AUBURN — Before Auburn residents put out their recyclables, many check the calendar to see if it’s the right week.
After discovering it’s not, some haul their bottles, cardboard, plastics and paper back inside.
Others skip recycling and throw it all out.
The irregular recycling pickup is attributed as one reason why Auburn’s recycling rate is a dismal 8.5 percent.
By comparison, the statewide average is between 35 to 39 percent, according to the Maine Department of Environmental Protection.
In comparison, according to municipalities and EcoMaine, a nonprofit waste management company, Lewiston has a 23.6 percent recycling rate; Bridgton, 21.2 percent; Livermore Falls, 18.3 percent; Portland, 37.6 percent; and Windham, 41.6 percent.
Environmentalist and Auburn business owner Jim Wellehan, whose wife serves on the city’s solid waste committee, said he and his wife recycle two or three times as much as they put in the trash. They compost.
But because recycling is picked up sometimes twice a month, sometimes three times a month, “people are not used to it,” he said. “When you look at people putting their recycling out, there are less people doing it.”
Auburn not having a proper recycling program “is foolish,” Wellehan said. “Auburn can do so much better.”
His business, Lamey-Wellehan shoe stores, brings its recyclables to Lewiston. “Lewiston is a well-run city,” he said.
Ward 3 City Councilor Mary LaFontaine agrees the city’s practice of recycling on the first and third weeks, or the second and fourth weeks, makes recycling more difficult for residents.
In her own home before she recycles, “I have to look at calendar,” LaFontaine said.
But, cutting recycling was a tough budget decision. There’s a cost to property tax bills to providing recycling pick-up every week.
“We had to balance the budget,” LaFontaine said. “We have to balance the needs of the entire community.”
The council has considered the pay-per-bag model, where residents must spend about $1 for a trash bag to throw out rubbish. That’s what is done in Windham, Portland and a growing number of communities.
Pay-per-bag would be a direct impact to residents, LaFontaine said, adding there’s a concern people might dispose of trash improperly on rural roads, as what happened recently in Greene.
Those interested can bring recyclables to the Mid-Maine Waste Action Corp. at 110 Goldthwaite Road, she said. “We have this conversation every year. There are no easy answers.”
Mayor Jonathan LaBonte said changes are in the works.
The council hopes to resume weekly, single-stream curbside recycling pickup in July, 2015, if approved in the budget.
Auburn’s solid waste system “is not perfect, it’s not ideal,” LaBonte said. “It does not encourage growth in recycling.”

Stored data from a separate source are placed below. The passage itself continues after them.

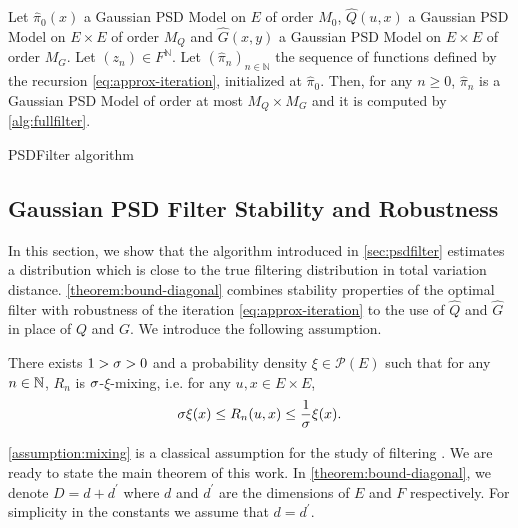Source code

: \begin{corollary} \label{theorem:algorithm}
    Let $\hat \pi_0(x)$ a Gaussian PSD Model on $E$ of order $M_0$, $\hat Q(u, x)$ a Gaussian PSD Model on $E\times E$ of order $M_Q$ and $\hat G(x, y)$ a Gaussian PSD Model on $E\times E$ of order $M_G$. Let $(z_n)\in F^\mathbb N$. Let $(\hat \pi_n)_{n\in\mathbb N}$ the sequence of functions defined by the recursion \cref{eq:approx-iteration}, initialized at $\hat \pi_0$. Then, for any $n\geq 0$, $\hat \pi_n$ is a Gaussian PSD Model of order at most $M_Q \times M_G$ and it is computed by \cref{alg:fullfilter}.
\end{corollary}

\begin{algorithm}[ht!]
\caption{PSDFilter algorithm}\label{alg:fullfilter}
{}
\end{algorithm}

\subsection{Gaussian PSD Filter Stability and Robustness}\label{sec:theory}
In this section, we show that the algorithm introduced in \cref{sec:psdfilter} estimates a distribution which is close to the true filtering distribution in total variation distance. \cref{theorem:bound-diagonal} combines stability properties of the optimal filter with robustness of the iteration \cref{eq:approx-iteration} to the use of $\hat Q$ and $\hat G$ in place of $Q$ and $G$. We introduce the following assumption.

\begin{assumption}[$R_n$ is mixing]\label{assumption:mixing}
    There exists $1 >\sigma > 0$ and a probability density $\xi\in\mathcal P(E)$ such that for any $n \in\mathbb N$, $R_n$ is $\sigma$-$\xi$-mixing, i.e. for any $u, x \in E \times E$,
    \begin{align}
        \sigma \xi(x) \leq R_n(u, x) \leq \frac{1}{\sigma}\xi(x).
    \end{align}
\end{assumption}
\cref{assumption:mixing} is a classical assumption for the study of filtering \citep{cappehmm}. We are ready to state the main theorem of this work. In \cref{theorem:bound-diagonal}, we denote $D = d + d^\prime$ where $d$ and $d^\prime$ are the dimensions of $E$ and $F$ respectively. For simplicity in the constants we assume that $d = d^\prime$.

He formed a mayor’s committee on solid waste, which recommended regular, weekly recycling pickup. That was endorsed by the council but didn’t make it into this year’s budget, which suffered significant cuts to hold down property taxes.
Councilors have given the direction that it be included in next year’s budget, LaBonte said.
Having a 8.5 percent recycling rate and partial program isn’t good for the city, the environment and economic development, he said.
The less trash burned or buried, the better, he said. “Auburn has a huge opportunity to encourage people to recycle.”
People who move to Auburn discover “we don’t have recycle bins. It’s find your own bins and figure out which weeks you recycle,” he said. Developers “read the newspapers. Some have asked me why Auburn was cutting recycling,” LaBonte said.
“Certain services folks expect,” he said.
Beginning Aug 4: Auburn’s recyclables picked up by Pine Tree
AUBURN — On Aug. 4, Pine Tree Waste, which now picks up Auburn’s trash, will begin picking up recyclables, said Dan Goyotte, the deputy director of Auburn Public Works.
Goyotte said nothing from the current status quo will change, but he wants residents to know that recyclables will be picked up in the same kind of trucks that pick up trash, but the material will be recycled, not burned.